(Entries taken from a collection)
#####
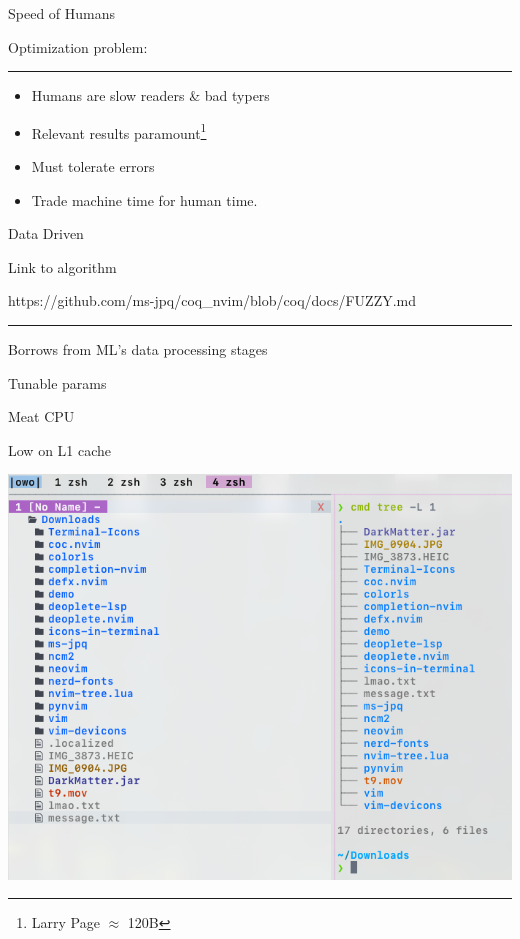 \documentclass{beamer}
\begin{document}
\begin{frame}{Speed of Humans}

	Optimization problem:

	\rule{\textwidth}{0.1em}

	\begin{itemize}

		\item Humans are slow readers \& bad typers

		\item Relevant results paramount\footnote{Larry Page $\approx$ 120B}

		\item Must tolerate errors

		\item Trade machine time for human time.

	\end{itemize}

\end{frame}


\begin{frame}{Data Driven}

	Link to algorithm

	https://github.com/ms-jpq/coq\_nvim/blob/coq/docs/FUZZY.md

	\rule{\textwidth}{0.1em}

	Borrows from ML's data processing stages

	Tunable params

\end{frame}


\begin{frame}{Meat CPU}

	Low on L1 cache

	\includegraphics[width=\textwidth]{chadtree_ls}

\end{frame}
\end{document}
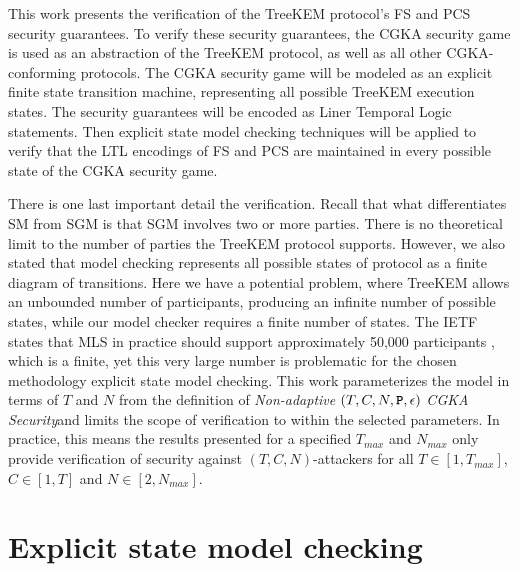 This work presents the verification of the TreeKEM protocol's FS and PCS security guarantees.
To verify these security guarantees, the CGKA security game is used as an abstraction of the TreeKEM protocol, as well as all other CGKA-conforming protocols.
The CGKA security game will be modeled as an explicit finite state transition machine, representing all possible TreeKEM execution states.
The security guarantees will be encoded as Liner Temporal Logic statements.
Then explicit state model checking techniques will be applied to verify that the LTL encodings of FS and PCS are maintained in every possible state of the CGKA security game.

There is one last important detail the verification.
Recall that what differentiates SM from SGM is that SGM involves two or more parties.
There is no theoretical limit to the number of parties the TreeKEM protocol supports.
However, we also stated that model checking represents all possible states of protocol as a finite diagram of transitions.
Here we have a potential problem, where TreeKEM allows an unbounded number of participants, producing an infinite number of possible states, while our model checker requires a finite number of states.
The IETF states that MLS in practice should support approximately 50,000 participants \autocite{Omara2020}, which is a finite, yet this very large number is problematic for the chosen methodology explicit state model checking.
This work parameterizes the model in terms of \(T\) and \(N\) from the definition of \emph{Non-adaptive} \((T, C, N, \textbf{\texttt{P}}, \epsilon)\) \emph{CGKA Security}and limits the scope of verification to within the selected parameters.
In practice, this means the results presented for a specified \(T_{max}\) and \(N_{max}\) only provide verification of security against \((T, C, N)\)-attackers for all \(T \in [1, T_{max}]\), \(C \in [1, T]\) and \(N \in [2, N_{max}]\).

\hypertarget{explicit-state-model-checking}{%
\section{Explicit state model checking}\label{explicit-state-model-checking}}

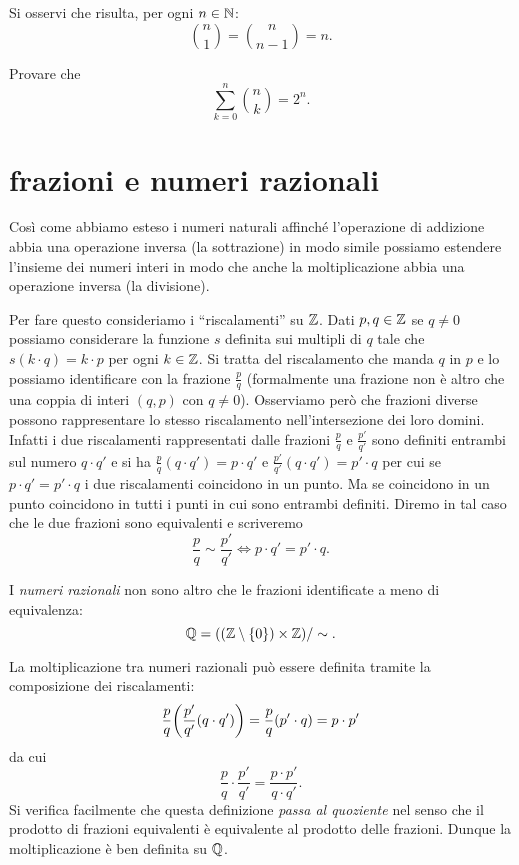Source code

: Si osservi che risulta, per ogni $n\in {\mathbb N}$:
\[
  {n \choose 1} = {n \choose n-1} = n.
\]
  
\begin{exercise}
  Provare che
  \[
   \sum_{k=0}^n {n \choose k} = 2^n.
  \]
\end{exercise}  
  
\section{frazioni e numeri razionali}

Così come abbiamo esteso i numeri naturali affinché l'operazione di addizione abbia 
una operazione inversa (la sottrazione) in modo simile possiamo estendere l'insieme 
dei numeri interi in modo che anche la moltiplicazione abbia una operazione inversa 
(la divisione).

Per fare questo consideriamo i ``riscalamenti'' su ${\mathbb Z}$. Dati $p,q\in {\mathbb Z}$ se 
$q\neq 0$ possiamo considerare la funzione $s$ definita sui multipli di $q$ 
tale che $s(k\cdot q) = k\cdot p$ per ogni $k\in {\mathbb Z}$.
Si tratta del riscalamento che manda $q$ in $p$ e lo possiamo identificare 
con la frazione $\frac{p}{q}$ (formalmente una frazione non è altro che una 
coppia di interi $(q,p)$ con $q\neq 0$).
Osserviamo però che frazioni diverse possono rappresentare lo stesso riscalamento 
nell'intersezione dei loro domini. 
Infatti i due riscalamenti rappresentati dalle frazioni $\frac{p}{q}$ e $\frac{p'}{q'}$
sono definiti entrambi sul numero $q\cdot q'$ e si ha
$\frac{p}{q}(q\cdot q') = p\cdot q'$ e  $\frac{p'}{q'}(q\cdot q')=p'\cdot q$ per cui se $p\cdot q'=p'\cdot q$
i due riscalamenti coincidono in un punto. Ma se coincidono in un punto coincidono 
in tutti i punti in cui sono entrambi definiti. 
Diremo in tal caso che le due frazioni sono equivalenti e scriveremo 
\[
  \frac{p}{q} \sim \frac{p'}{q'} \iff p\cdot q'=p'\cdot q.  
\]

I \emph{numeri razionali} non sono altro che le frazioni identificate 
a meno di equivalenza:
\[
  {\mathbb Q} = (({\mathbb Z}\setminus{\left\{ 0 \right\}})\times {\mathbb Z})/\sim.
\]

La moltiplicazione tra numeri razionali può essere definita tramite la composizione 
dei riscalamenti:
\[
  \frac{p}{q}{\left( \frac{p'}{q'} (q\cdot q') \right)} = \frac{p}{q}(p'\cdot q) = p\cdot p'
\]
da cui 
\[
 \frac{p}{q} \cdot \frac{p'}{q'} = \frac{p\cdot p'}{q\cdot q'}.  
\]
Si verifica facilmente che questa definizione \emph{passa al quoziente} 
nel senso che il prodotto di frazioni equivalenti è equivalente al prodotto 
delle frazioni. 
Dunque la moltiplicazione è ben definita su ${\mathbb Q}$.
#####
▸ ASSIGNMENT:
What you produce should repeat the data word for word while omitting all images.

▸ WRITTEN REPLY:
 \documentclass{beamer}
\begin{document}
\begin{frame}{Speed of Humans}

	Optimization problem:

	\rule{\textwidth}{0.1em}

	\begin{itemize}

		\item Humans are slow readers \& bad typers

		\item Relevant results paramount\footnote{Larry Page $\approx$ 120B}

		\item Must tolerate errors

		\item Trade machine time for human time.

	\end{itemize}

\end{frame}


\begin{frame}{Data Driven}

	Link to algorithm

	https://github.com/ms-jpq/coq\_nvim/blob/coq/docs/FUZZY.md

	\rule{\textwidth}{0.1em}

	Borrows from ML's data processing stages

	Tunable params

\end{frame}


\begin{frame}{Meat CPU}

	Low on L1 cache

	\includegraphics[width=\textwidth]{chadtree_ls}

\end{frame}
\end{document}
 This work presents the verification of the TreeKEM protocol's FS and PCS security guarantees.
To verify these security guarantees, the CGKA security game is used as an abstraction of the TreeKEM protocol, as well as all other CGKA-conforming protocols.
The CGKA security game will be modeled as an explicit finite state transition machine, representing all possible TreeKEM execution states.
The security guarantees will be encoded as Liner Temporal Logic statements.
Then explicit state model checking techniques will be applied to verify that the LTL encodings of FS and PCS are maintained in every possible state of the CGKA security game.

There is one last important detail the verification.
Recall that what differentiates SM from SGM is that SGM involves two or more parties.
There is no theoretical limit to the number of parties the TreeKEM protocol supports.
However, we also stated that model checking represents all possible states of protocol as a finite diagram of transitions.
Here we have a potential problem, where TreeKEM allows an unbounded number of participants, producing an infinite number of possible states, while our model checker requires a finite number of states.
The IETF states that MLS in practice should support approximately 50,000 participants \autocite{Omara2020}, which is a finite, yet this very large number is problematic for the chosen methodology explicit state model checking.
This work parameterizes the model in terms of \(T\) and \(N\) from the definition of \emph{Non-adaptive} \((T, C, N, \textbf{\texttt{P}}, \epsilon)\) \emph{CGKA Security}and limits the scope of verification to within the selected parameters.
In practice, this means the results presented for a specified \(T_{max}\) and \(N_{max}\) only provide verification of security against \((T, C, N)\)-attackers for all \(T \in [1, T_{max}]\), \(C \in [1, T]\) and \(N \in [2, N_{max}]\).

\hypertarget{explicit-state-model-checking}{%
\section{Explicit state model checking}\label{explicit-state-model-checking}}

Source code

: Si osservi che risulta, per ogni $n\in {\mathbb N}$:
\[
  {n \choose 1} = {n \choose n-1} = n.
\]
  
\begin{exercise}
  Provare che
  \[
   \sum_{k=0}^n {n \choose k} = 2^n.
  \]
\end{exercise}  
  
\section{frazioni e numeri razionali}

Così come abbiamo esteso i numeri naturali affinché l'operazione di addizione abbia 
una operazione inversa (la sottrazione) in modo simile possiamo estendere l'insieme 
dei numeri interi in modo che anche la moltiplicazione abbia una operazione inversa 
(la divisione).

Per fare questo consideriamo i ``riscalamenti'' su ${\mathbb Z}$. Dati $p,q\in {\mathbb Z}$ se 
$q\neq 0$ possiamo considerare la funzione $s$ definita sui multipli di $q$ 
tale che $s(k\cdot q) = k\cdot p$ per ogni $k\in {\mathbb Z}$.
Si tratta del riscalamento che manda $q$ in $p$ e lo possiamo identificare 
con la frazione $\frac{p}{q}$ (formalmente una frazione non è altro che una 
coppia di interi $(q,p)$ con $q\neq 0$).
Osserviamo però che frazioni diverse possono rappresentare lo stesso riscalamento 
nell'intersezione dei loro domini. 
Infatti i due riscalamenti rappresentati dalle frazioni $\frac{p}{q}$ e $\frac{p'}{q'}$
sono definiti entrambi sul numero $q\cdot q'$ e si ha
$\frac{p}{q}(q\cdot q') = p\cdot q'$ e  $\frac{p'}{q'}(q\cdot q')=p'\cdot q$ per cui se $p\cdot q'=p'\cdot q$
i due riscalamenti coincidono in un punto. Ma se coincidono in un punto coincidono 
in tutti i punti in cui sono entrambi definiti. 
Diremo in tal caso che le due frazioni sono equivalenti e scriveremo 
\[
  \frac{p}{q} \sim \frac{p'}{q'} \iff p\cdot q'=p'\cdot q.  
\]

I \emph{numeri razionali} non sono altro che le frazioni identificate 
a meno di equivalenza:
\[
  {\mathbb Q} = (({\mathbb Z}\setminus{\left\{ 0 \right\}})\times {\mathbb Z})/\sim.
\]

La moltiplicazione tra numeri razionali può essere definita tramite la composizione 
dei riscalamenti:
\[
  \frac{p}{q}{\left( \frac{p'}{q'} (q\cdot q') \right)} = \frac{p}{q}(p'\cdot q) = p\cdot p'
\]
da cui 
\[
 \frac{p}{q} \cdot \frac{p'}{q'} = \frac{p\cdot p'}{q\cdot q'}.  
\]
Si verifica facilmente che questa definizione \emph{passa al quoziente} 
nel senso che il prodotto di frazioni equivalenti è equivalente al prodotto 
delle frazioni. 
Dunque la moltiplicazione è ben definita su ${\mathbb Q}$.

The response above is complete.